Reputation: 43
I want to get href
from a = soup.find_all('div', class_='email-messages')
.
[<div class="email-messages">
<table>
<tr>
<td id="email-title">Message Title</td>
<td id="email-sender">Sender</td>
<td id="email-control">Control </td>
</tr>
<tr>
<td><a href="/en/msg/3EEB344D-505C-8CE7-09C5-2DD54F1AECD1">Fwd: [Microsoft Academic Verification] Confirming Your Academic Status</a></td>
<td id="email-sender"><span data-cf-modified-c9b86b506f187bfdc48368eb-="" onclick="if (!window.__cfRLUnblockHandlers) return false; show_sender_email(this, '[email protected]')" style="cursor: pointer;">Tuấn Anh Vũ</span></td>
<td id="email-control"><a data-cf-modified-c9b86b506f187bfdc48368eb-="" href="/en/msg/3EEB344D-505C-8CE7-09C5-2DD54F1AECD1/delete" onclick="if (!window.__cfRLUnblockHandlers) return false; return delete_mail('/msg/3EEB344D-505C-8CE7-09C5-2DD54F1AECD1/delete');">[Delete]</a></td>
</tr>
<tr>
<td class="mail_message_counter" colspan="3">Total Messages: <strong>1</strong></td>
</tr>
</table>
</div>]
My code:
soup = BeautifulSoup(html_doc, 'lxml')
a = soup.find_all('div', class_='email-messages')
for link in a:
print(link['href'])
I got error:
in __getitem__
return self.attrs[key]
KeyError: 'href'
Upvotes: 1
Views: 192
Reputation: 4965
For "single-purpose" scraping it is quite useful to make use of parser customization, SoupStrainer
. It is faster (or it should be!) since it localize only the desired portion of the document to be scraped.

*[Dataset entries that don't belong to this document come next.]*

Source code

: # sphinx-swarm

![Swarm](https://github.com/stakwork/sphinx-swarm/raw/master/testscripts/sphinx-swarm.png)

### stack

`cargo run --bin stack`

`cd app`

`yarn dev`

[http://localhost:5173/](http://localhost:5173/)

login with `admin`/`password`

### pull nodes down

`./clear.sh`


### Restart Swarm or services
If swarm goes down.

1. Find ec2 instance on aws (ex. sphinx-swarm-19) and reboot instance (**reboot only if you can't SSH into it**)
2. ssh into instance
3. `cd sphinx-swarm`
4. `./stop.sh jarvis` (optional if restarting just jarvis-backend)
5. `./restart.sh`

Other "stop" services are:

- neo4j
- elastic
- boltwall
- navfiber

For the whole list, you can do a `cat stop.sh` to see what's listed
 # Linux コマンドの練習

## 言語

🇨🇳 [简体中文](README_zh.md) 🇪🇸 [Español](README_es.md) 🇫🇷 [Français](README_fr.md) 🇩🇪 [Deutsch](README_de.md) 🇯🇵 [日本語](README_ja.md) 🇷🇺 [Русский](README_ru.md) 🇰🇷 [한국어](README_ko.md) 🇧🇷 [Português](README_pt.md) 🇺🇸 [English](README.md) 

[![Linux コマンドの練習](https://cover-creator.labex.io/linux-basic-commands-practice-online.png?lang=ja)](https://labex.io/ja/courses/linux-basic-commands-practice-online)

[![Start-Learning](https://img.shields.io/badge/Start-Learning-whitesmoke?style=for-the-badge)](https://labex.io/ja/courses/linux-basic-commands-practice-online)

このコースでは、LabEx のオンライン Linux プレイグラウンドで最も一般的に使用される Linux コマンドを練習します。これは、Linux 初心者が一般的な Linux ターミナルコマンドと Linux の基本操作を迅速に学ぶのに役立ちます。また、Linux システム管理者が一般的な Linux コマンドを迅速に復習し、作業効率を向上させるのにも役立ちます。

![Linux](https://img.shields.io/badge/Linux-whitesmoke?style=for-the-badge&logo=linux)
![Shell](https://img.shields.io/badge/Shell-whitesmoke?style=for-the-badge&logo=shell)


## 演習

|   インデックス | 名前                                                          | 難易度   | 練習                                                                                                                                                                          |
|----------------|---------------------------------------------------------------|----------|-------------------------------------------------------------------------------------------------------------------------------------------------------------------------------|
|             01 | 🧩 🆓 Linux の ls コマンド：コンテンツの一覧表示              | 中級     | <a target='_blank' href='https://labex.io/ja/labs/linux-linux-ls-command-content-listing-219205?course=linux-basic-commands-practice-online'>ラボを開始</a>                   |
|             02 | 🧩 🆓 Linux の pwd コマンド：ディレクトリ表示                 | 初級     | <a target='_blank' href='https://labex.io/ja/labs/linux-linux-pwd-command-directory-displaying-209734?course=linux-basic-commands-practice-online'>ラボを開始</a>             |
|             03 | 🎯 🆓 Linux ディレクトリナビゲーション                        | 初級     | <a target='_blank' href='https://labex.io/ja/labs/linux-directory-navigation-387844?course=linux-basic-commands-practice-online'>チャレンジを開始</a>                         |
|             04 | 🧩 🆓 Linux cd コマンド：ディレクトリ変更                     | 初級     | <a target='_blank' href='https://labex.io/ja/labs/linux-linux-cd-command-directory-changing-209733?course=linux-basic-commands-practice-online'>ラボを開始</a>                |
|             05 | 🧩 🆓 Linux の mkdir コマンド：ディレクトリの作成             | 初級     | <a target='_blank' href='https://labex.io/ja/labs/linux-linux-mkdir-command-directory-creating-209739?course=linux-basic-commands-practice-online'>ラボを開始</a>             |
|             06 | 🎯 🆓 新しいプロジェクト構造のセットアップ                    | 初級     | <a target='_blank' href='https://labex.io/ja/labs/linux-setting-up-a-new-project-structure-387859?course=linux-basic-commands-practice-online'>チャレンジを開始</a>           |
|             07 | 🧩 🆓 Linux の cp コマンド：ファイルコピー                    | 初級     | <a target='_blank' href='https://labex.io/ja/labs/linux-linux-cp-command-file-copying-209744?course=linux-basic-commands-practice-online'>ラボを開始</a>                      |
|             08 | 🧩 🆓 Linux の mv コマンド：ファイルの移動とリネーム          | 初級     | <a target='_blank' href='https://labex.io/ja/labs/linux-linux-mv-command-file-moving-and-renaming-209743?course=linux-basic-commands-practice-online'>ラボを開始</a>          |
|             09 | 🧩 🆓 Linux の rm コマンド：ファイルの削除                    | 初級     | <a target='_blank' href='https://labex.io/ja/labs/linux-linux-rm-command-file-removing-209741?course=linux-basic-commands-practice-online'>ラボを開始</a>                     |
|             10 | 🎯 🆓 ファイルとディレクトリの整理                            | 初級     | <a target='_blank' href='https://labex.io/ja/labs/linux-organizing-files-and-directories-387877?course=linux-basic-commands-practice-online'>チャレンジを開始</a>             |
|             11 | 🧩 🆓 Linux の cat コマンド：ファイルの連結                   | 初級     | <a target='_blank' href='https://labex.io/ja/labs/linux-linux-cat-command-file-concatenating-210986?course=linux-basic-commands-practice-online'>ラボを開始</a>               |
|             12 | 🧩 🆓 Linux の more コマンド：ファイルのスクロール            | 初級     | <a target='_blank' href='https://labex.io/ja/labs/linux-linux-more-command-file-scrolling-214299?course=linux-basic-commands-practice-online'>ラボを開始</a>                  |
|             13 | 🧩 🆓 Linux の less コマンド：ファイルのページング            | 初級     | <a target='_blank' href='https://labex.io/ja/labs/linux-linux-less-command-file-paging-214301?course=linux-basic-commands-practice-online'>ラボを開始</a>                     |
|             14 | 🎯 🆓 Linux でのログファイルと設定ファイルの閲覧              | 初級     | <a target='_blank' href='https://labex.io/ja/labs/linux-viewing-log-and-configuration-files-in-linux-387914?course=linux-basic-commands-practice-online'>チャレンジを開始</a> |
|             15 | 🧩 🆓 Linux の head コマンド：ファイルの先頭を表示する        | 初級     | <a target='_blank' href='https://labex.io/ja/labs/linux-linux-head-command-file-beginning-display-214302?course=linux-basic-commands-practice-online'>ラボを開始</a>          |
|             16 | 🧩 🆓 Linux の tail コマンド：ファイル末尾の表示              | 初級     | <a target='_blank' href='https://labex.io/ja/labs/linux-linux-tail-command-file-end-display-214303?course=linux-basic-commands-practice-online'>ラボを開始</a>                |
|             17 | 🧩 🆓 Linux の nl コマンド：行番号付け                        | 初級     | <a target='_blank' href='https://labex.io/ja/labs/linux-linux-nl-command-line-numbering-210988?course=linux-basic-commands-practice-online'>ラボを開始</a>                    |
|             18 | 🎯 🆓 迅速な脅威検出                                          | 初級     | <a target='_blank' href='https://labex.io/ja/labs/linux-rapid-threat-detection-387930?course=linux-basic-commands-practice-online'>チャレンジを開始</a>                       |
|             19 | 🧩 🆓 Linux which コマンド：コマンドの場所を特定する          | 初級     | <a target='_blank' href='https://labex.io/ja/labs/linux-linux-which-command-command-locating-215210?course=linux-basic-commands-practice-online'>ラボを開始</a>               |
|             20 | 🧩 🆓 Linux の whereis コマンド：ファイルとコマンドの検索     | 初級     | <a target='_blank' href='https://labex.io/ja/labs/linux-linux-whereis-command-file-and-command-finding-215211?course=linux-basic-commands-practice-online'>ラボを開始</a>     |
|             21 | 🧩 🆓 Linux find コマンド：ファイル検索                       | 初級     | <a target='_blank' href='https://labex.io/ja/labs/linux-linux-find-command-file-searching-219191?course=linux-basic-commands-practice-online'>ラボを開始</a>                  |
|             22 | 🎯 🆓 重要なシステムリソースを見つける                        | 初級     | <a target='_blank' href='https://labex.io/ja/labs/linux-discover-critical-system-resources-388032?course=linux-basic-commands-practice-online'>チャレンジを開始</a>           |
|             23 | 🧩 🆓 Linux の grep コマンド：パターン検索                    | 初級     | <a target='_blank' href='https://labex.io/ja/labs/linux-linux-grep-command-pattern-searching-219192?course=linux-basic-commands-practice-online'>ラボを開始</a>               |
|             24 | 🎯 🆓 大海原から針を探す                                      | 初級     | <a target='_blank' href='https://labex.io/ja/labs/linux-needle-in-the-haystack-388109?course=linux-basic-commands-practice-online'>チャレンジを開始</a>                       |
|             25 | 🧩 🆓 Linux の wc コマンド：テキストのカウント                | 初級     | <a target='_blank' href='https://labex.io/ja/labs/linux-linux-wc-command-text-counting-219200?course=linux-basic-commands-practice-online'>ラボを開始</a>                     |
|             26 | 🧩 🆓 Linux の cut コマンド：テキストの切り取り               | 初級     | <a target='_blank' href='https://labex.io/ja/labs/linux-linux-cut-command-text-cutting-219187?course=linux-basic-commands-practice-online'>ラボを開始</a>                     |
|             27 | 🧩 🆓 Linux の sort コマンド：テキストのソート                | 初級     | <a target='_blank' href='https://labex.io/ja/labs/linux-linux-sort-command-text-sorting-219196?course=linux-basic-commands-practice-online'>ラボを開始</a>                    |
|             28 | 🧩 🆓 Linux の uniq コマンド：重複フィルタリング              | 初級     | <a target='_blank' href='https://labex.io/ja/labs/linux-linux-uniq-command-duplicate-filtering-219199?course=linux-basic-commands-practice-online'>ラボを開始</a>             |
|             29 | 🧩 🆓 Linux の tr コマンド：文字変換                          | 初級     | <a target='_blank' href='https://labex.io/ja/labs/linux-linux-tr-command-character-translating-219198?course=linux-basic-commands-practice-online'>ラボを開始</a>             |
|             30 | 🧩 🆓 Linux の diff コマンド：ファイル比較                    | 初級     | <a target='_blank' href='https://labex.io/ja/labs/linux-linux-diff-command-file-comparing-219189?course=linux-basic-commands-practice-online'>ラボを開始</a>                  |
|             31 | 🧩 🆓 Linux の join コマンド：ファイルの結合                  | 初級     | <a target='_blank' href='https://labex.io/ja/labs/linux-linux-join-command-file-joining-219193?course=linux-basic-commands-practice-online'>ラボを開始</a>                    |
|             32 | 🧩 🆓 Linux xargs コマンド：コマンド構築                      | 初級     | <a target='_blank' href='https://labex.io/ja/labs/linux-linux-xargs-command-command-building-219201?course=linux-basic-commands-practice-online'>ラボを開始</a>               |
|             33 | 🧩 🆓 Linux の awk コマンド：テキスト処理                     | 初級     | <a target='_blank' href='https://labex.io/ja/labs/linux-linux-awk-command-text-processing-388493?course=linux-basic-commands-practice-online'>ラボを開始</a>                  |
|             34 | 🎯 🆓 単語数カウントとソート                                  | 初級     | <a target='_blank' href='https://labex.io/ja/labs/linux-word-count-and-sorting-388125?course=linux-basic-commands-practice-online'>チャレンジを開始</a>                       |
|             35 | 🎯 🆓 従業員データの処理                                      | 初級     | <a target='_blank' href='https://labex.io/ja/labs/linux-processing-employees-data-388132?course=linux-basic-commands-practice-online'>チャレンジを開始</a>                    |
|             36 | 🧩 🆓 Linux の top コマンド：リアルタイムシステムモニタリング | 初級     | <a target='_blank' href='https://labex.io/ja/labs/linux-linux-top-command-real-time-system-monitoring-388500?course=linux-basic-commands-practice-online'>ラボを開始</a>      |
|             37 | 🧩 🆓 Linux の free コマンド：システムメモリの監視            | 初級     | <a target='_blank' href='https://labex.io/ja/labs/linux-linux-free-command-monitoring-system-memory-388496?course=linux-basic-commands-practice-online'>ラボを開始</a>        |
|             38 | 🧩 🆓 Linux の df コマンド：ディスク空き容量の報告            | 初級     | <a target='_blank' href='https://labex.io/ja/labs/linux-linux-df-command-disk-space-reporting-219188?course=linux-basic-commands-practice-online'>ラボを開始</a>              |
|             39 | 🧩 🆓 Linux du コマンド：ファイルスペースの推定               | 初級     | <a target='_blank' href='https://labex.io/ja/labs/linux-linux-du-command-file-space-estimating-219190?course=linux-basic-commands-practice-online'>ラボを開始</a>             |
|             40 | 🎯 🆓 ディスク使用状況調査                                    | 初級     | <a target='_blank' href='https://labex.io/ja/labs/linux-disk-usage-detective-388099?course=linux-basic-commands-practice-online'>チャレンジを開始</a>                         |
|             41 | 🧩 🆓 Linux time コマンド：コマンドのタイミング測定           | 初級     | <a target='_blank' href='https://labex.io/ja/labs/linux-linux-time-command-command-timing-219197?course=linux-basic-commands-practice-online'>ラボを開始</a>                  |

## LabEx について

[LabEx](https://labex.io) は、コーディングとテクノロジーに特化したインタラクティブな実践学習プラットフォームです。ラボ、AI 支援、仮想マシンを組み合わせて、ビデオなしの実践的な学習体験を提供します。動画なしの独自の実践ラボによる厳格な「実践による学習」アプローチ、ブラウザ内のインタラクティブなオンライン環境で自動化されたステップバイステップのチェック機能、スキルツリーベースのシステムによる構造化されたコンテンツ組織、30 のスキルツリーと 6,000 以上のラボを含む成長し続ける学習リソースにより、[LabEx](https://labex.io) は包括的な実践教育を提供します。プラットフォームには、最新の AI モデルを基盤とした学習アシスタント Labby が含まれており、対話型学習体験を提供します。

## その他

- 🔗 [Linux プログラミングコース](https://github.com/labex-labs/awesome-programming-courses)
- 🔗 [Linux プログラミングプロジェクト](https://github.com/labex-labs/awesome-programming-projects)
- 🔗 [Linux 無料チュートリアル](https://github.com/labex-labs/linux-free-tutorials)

Details here.
The SoupStrainer
instance must always passed as key-value pair of a BeautifulSoup
instance with key parse_only
:
from bs4 import BeautifulSoup, SoupStrainer
html_doc = # see above
soup = BeautifulSoup(html_doc, 'lxml', parse_only=SoupStrainer('a', href=True))
for tag in soup:
print(tag['href'])
Output
/en/msg/3EEB344D-505C-8CE7-09C5-2DD54F1AECD1
/en/msg/3EEB344D-505C-8CE7-09C5-2DD54F1AECD1/delete
Remember
soup
object and not with a list. So the loop variable is a bs4.element.Tag
object!SoupStrainer
has the same signature of the find_all
methodUpvotes: 2
Reputation: 195408
You're trying to get "href" from the <div>
tag. Try to find all <a>
tags inside the <div>
s:
from bs4 import BeautifulSoup
html_doc = """<div class="email-messages">
<table>
<tr>
<td id="email-title">Message Title</td>
<td id="email-sender">Sender</td>
<td id="email-control">Control </td>
</tr>
<tr>
<td><a href="/en/msg/3EEB344D-505C-8CE7-09C5-2DD54F1AECD1">Fwd: [Microsoft Academic Verification] Confirming Your Academic Status</a></td>
<td id="email-sender"><span data-cf-modified-c9b86b506f187bfdc48368eb-="" onclick="if (!window.__cfRLUnblockHandlers) return false; show_sender_email(this, '[email protected]')" style="cursor: pointer;">Tuấn Anh Vũ</span></td>
<td id="email-control"><a data-cf-modified-c9b86b506f187bfdc48368eb-="" href="/en/msg/3EEB344D-505C-8CE7-09C5-2DD54F1AECD1/delete" onclick="if (!window.__cfRLUnblockHandlers) return false; return delete_mail('/msg/3EEB344D-505C-8CE7-09C5-2DD54F1AECD1/delete');">[Delete]</a></td>
</tr>
<tr>
<td class="mail_message_counter" colspan="3">Total Messages: <strong>1</strong></td>
</tr>
</table>
</div>"""
soup = BeautifulSoup(html_doc, "html.parser")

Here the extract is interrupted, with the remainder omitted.